The input:
============================================================

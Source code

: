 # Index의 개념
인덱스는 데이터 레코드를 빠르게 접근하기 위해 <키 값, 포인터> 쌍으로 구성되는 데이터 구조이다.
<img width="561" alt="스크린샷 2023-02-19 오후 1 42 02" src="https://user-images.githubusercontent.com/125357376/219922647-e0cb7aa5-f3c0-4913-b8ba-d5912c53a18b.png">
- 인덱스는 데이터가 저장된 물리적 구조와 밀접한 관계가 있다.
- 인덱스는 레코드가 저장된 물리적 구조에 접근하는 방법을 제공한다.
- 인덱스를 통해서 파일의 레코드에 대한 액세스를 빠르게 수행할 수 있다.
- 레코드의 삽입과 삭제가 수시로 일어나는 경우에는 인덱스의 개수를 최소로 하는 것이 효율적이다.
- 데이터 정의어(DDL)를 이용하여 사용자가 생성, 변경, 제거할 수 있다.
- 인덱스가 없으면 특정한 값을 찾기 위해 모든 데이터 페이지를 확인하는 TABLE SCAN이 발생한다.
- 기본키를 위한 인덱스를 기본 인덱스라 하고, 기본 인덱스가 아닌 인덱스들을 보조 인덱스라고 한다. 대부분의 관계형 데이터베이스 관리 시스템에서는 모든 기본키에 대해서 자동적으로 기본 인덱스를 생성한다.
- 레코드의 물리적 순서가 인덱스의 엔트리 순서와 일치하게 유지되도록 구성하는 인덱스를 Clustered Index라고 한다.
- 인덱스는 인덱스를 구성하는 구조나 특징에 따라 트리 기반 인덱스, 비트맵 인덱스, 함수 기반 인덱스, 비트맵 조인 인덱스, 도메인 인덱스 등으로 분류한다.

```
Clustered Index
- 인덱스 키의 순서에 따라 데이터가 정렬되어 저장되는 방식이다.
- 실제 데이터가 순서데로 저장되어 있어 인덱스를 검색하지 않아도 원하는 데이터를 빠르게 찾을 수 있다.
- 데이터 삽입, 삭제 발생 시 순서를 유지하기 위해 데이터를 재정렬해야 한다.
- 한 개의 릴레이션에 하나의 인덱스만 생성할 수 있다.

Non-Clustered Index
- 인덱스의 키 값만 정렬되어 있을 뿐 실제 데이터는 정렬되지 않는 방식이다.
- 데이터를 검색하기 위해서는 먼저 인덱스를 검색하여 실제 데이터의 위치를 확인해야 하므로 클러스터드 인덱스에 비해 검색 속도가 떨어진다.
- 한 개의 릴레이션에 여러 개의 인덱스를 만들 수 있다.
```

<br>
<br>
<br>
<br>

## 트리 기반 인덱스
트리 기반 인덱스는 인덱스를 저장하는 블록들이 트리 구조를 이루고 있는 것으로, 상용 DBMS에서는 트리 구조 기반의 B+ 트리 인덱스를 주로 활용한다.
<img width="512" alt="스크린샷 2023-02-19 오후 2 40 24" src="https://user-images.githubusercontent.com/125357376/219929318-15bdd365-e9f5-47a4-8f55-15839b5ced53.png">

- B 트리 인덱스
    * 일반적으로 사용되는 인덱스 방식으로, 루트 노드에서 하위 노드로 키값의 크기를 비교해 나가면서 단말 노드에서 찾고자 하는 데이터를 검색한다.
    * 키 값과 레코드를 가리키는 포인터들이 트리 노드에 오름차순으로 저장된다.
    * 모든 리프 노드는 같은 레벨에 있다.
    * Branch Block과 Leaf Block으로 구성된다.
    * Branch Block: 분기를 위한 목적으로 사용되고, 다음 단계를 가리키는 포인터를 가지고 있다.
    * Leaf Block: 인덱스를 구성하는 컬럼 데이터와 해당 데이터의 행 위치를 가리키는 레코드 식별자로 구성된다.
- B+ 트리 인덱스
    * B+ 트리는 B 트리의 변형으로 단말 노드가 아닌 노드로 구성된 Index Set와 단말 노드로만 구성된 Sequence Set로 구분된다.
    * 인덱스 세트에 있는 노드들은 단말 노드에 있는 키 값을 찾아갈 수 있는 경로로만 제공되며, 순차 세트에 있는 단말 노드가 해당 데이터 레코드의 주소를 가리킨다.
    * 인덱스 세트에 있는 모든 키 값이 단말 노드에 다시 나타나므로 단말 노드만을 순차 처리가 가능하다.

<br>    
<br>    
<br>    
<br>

============================================================

Everything from the line containing "레코드의 주소를 가리킨다." to the last line of the material above should be printed exactly, both ends included.

    * 인덱스 세트에 있는 노드들은 단말 노드에 있는 키 값을 찾아갈 수 있는 경로로만 제공되며, 순차 세트에 있는 단말 노드가 해당 데이터 레코드의 주소를 가리킨다.
    * 인덱스 세트에 있는 모든 키 값이 단말 노드에 다시 나타나므로 단말 노드만을 순차 처리가 가능하다.

<br>    
<br>    
<br>    
<br>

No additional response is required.